___ Information given

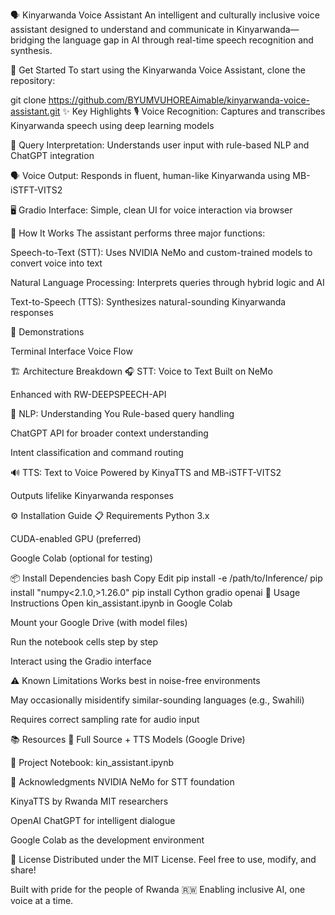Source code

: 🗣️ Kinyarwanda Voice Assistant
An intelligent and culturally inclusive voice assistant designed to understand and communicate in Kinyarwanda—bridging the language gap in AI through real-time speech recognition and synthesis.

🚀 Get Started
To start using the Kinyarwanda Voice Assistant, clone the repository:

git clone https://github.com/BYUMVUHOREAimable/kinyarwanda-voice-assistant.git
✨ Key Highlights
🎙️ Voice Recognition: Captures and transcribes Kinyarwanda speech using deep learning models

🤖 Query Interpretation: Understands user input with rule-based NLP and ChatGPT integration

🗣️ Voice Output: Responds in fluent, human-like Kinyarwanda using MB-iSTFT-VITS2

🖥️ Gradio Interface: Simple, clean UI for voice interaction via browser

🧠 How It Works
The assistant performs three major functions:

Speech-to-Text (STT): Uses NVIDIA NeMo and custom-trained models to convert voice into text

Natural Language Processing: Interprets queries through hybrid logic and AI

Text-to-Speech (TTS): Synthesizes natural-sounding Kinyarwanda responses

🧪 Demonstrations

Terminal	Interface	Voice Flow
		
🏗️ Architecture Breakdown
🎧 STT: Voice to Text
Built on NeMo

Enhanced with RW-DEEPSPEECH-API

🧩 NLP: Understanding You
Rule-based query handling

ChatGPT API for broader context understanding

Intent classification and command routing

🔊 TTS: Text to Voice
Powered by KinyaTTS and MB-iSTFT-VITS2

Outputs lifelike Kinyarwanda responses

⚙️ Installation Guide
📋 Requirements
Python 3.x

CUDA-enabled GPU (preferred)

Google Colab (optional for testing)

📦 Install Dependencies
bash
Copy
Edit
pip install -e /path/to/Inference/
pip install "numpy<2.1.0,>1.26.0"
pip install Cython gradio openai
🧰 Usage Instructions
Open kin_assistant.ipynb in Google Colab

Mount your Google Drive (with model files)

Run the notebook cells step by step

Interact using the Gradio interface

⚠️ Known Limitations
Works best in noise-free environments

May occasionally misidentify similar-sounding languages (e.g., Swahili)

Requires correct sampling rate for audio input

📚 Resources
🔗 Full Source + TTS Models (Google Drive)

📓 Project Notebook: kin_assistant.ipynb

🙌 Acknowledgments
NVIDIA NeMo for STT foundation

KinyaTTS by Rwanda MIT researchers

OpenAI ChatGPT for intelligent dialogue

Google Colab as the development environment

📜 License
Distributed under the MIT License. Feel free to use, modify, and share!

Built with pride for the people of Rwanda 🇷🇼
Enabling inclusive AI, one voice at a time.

______
___ Information given

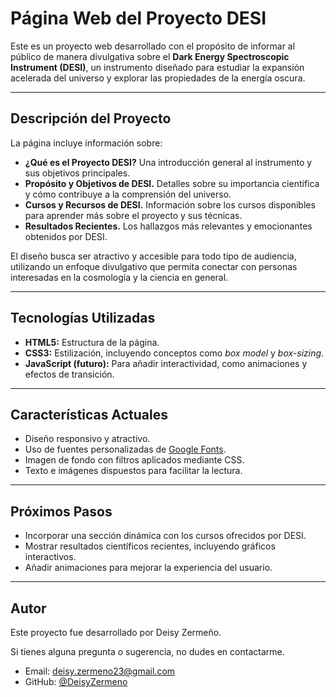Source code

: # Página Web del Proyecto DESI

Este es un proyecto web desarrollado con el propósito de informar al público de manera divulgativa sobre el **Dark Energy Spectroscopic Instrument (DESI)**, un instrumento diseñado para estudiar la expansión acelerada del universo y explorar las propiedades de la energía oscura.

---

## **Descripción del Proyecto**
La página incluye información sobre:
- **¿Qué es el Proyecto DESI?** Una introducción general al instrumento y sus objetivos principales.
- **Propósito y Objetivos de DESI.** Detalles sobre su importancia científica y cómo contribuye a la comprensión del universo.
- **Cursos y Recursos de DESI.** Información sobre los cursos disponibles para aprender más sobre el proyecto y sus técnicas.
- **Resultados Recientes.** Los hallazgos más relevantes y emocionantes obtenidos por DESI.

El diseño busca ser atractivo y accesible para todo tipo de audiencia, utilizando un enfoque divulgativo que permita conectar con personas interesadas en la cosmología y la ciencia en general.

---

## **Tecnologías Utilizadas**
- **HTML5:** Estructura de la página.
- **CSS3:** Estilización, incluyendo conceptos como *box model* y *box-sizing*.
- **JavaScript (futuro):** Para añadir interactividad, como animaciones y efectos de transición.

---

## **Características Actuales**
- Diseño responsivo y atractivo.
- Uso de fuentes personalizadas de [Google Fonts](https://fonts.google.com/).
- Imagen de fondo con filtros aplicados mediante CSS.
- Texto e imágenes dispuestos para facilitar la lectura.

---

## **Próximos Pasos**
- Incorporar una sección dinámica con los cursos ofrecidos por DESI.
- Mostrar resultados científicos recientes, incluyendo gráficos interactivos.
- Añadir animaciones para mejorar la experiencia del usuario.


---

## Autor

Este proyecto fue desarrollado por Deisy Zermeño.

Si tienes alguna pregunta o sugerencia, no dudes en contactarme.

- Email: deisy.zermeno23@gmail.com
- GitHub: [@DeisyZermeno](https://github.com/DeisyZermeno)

______
___ Information given

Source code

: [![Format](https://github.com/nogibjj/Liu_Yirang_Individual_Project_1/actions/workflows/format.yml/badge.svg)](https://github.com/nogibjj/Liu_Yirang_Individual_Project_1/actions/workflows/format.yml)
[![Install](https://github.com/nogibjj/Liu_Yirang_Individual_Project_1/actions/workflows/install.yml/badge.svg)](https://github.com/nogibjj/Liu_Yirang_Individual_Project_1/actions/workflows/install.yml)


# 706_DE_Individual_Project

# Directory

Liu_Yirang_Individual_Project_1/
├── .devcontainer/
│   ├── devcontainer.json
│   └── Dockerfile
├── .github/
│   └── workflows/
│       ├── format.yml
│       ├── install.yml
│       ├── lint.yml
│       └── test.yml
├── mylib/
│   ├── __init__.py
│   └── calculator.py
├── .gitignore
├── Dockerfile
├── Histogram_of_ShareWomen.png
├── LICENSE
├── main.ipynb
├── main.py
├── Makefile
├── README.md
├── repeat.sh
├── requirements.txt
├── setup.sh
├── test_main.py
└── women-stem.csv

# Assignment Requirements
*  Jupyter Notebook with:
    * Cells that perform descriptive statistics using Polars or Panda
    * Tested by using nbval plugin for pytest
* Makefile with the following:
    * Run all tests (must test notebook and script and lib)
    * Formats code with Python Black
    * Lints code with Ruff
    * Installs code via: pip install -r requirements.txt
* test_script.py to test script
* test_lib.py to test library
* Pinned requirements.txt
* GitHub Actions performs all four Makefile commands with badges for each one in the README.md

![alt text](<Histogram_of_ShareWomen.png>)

______

> **Work required**: In the entries above, find the line holding "Text-to-Speech (TTS): Synthesizes" and the line holding "Enabling inclusive AI, one voice at a time.", then retype exactly those two lines and every line between them, and nothing else.

> **Answer to this exercise**:
Text-to-Speech (TTS): Synthesizes natural-sounding Kinyarwanda responses

🧪 Demonstrations

Terminal	Interface	Voice Flow
		
🏗️ Architecture Breakdown
🎧 STT: Voice to Text
Built on NeMo

Enhanced with RW-DEEPSPEECH-API

🧩 NLP: Understanding You
Rule-based query handling

ChatGPT API for broader context understanding

Intent classification and command routing

🔊 TTS: Text to Voice
Powered by KinyaTTS and MB-iSTFT-VITS2

Outputs lifelike Kinyarwanda responses

⚙️ Installation Guide
📋 Requirements
Python 3.x

CUDA-enabled GPU (preferred)

Google Colab (optional for testing)

📦 Install Dependencies
bash
Copy
Edit
pip install -e /path/to/Inference/
pip install "numpy<2.1.0,>1.26.0"
pip install Cython gradio openai
🧰 Usage Instructions
Open kin_assistant.ipynb in Google Colab

Mount your Google Drive (with model files)

Run the notebook cells step by step

Interact using the Gradio interface

⚠️ Known Limitations
Works best in noise-free environments

May occasionally misidentify similar-sounding languages (e.g., Swahili)

Requires correct sampling rate for audio input

📚 Resources
🔗 Full Source + TTS Models (Google Drive)

📓 Project Notebook: kin_assistant.ipynb

🙌 Acknowledgments
NVIDIA NeMo for STT foundation

KinyaTTS by Rwanda MIT researchers

OpenAI ChatGPT for intelligent dialogue

Google Colab as the development environment

📜 License
Distributed under the MIT License. Feel free to use, modify, and share!

Built with pride for the people of Rwanda 🇷🇼
Enabling inclusive AI, one voice at a time.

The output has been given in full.